If Mendy has recovered well enough to start against the Broncos, that would certainly speak well of determination and recuperative powers. Although it’s hardly unusual as Adrian Peterson also tore his ACL late last season and he’s off the PUP list and pushing hard to start on Sunday. Surgery has gotten a lot more advanced as time has gone on. Plus now we have the wondrous rehabbing machine known as the Wii.
I’ll admit I’m a little confused over news of Mendenhall’s progress. For one, Mike Tomlin is notoriously secretive about injuries so all this info “leaking” out is a bit surprising. I suppose he could be saying this to give the Broncos something else to prepare for. If that is the case, Mendy instantly becomes the most laughable decoy ever. No team tailors their game plan to stop Rashard Mendenhall. No team practices in mortal fear that the unstoppable juggernaut known as Rashard Mendenhall will single-handedly cost them the game.
If football players were judged in Moneyball terms, Mendy would the be definition of replacement level.
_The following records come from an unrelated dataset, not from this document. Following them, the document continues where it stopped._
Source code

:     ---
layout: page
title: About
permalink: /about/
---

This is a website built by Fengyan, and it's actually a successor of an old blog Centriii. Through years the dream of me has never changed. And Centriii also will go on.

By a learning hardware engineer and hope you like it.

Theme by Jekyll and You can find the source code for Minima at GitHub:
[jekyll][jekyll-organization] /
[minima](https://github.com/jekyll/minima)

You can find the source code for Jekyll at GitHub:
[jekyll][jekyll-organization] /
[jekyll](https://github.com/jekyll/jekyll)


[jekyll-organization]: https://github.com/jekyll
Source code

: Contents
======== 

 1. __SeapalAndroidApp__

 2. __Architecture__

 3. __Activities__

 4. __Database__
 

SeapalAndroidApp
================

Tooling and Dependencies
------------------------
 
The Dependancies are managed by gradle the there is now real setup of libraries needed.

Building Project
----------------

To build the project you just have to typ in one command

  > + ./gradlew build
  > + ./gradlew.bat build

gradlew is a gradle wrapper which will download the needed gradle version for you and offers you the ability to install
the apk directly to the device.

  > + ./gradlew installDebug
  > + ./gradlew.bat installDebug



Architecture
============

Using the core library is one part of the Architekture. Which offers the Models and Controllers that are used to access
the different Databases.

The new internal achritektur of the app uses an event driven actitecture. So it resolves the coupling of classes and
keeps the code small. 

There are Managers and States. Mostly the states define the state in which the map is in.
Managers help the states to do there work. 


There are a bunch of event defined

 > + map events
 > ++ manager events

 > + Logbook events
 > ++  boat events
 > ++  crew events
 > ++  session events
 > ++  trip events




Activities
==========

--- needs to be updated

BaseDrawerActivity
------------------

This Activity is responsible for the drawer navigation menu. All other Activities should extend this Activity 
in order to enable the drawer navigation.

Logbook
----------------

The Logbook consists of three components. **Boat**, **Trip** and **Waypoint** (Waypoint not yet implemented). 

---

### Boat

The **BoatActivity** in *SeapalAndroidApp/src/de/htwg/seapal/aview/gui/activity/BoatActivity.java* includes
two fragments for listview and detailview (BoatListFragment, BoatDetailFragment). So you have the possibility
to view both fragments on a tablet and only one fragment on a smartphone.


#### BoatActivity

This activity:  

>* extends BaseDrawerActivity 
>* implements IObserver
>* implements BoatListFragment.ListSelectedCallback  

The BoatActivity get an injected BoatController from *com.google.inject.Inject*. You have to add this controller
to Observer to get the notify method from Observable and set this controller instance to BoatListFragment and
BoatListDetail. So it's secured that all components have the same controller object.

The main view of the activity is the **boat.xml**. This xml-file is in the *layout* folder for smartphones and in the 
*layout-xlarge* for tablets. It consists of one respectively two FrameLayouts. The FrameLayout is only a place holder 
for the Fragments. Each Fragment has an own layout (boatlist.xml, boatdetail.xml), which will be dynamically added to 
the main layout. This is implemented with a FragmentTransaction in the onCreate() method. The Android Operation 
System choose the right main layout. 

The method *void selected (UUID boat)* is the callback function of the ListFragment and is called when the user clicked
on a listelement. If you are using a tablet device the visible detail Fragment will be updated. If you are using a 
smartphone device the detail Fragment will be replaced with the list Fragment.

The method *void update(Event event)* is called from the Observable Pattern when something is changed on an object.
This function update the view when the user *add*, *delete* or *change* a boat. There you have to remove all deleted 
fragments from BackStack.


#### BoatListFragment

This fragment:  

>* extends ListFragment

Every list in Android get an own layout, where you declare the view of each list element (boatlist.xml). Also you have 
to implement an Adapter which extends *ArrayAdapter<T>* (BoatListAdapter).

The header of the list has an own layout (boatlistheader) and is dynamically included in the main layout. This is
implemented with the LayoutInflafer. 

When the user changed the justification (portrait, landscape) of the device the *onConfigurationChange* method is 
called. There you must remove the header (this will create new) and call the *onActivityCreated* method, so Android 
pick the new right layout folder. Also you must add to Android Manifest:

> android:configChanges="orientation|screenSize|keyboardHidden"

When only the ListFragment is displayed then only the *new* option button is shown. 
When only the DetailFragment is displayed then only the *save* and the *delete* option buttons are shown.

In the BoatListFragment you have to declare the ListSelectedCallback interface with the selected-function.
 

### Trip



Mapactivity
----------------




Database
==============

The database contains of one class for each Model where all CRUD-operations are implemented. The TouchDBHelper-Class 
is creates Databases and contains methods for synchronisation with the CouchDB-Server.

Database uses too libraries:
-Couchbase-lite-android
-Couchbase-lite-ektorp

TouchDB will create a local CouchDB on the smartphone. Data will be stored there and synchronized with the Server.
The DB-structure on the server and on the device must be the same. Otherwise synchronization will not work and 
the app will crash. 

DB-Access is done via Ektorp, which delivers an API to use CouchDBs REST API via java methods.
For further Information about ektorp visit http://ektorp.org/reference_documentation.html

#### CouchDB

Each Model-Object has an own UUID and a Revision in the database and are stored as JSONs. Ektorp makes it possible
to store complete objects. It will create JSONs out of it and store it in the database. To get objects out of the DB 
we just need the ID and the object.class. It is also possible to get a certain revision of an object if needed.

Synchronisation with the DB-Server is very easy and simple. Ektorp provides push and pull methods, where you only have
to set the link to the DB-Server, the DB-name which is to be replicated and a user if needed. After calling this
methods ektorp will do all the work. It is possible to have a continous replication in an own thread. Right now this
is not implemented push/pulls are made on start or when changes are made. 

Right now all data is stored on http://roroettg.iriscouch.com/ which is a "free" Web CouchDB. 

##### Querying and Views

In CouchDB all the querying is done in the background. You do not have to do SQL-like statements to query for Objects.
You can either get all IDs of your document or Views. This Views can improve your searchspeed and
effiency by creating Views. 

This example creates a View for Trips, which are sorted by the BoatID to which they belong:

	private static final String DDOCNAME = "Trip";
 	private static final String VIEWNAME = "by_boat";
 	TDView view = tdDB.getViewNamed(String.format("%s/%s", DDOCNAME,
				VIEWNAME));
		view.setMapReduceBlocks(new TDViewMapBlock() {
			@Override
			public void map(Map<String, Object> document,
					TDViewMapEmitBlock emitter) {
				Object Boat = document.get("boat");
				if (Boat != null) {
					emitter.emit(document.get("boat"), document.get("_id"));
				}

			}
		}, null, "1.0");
Then we have the question of effectiveness. Mendenhall was awful last season before suffering a major injury. Surgery may have advanced but ACL repair isn’t like Tommy John surgery where a player often comes back better than before. In fact, running backs are a lot like cars. You can take them to the shop for repairs but they never run the same as when they were shiny and new.
If you’re a fantasy footballer, you’ve probably seen 349 articles warning you to stay away from AD because you never know how he’ll play coming off ACL surgery. Same thing goes for Mendy. And Peterson is at least someone who can play a physical game if he doesn’t have his speed, Mendy was never a lower-your-shoulder power type back. The only thing separating him from the Redzone Redmans and Jon Dwyers of the world was his cut back ability and big play speed. Take that away from him and I don’t really know what he brings to the table.
Remember Willie Parker when he wasn’t so fast anymore?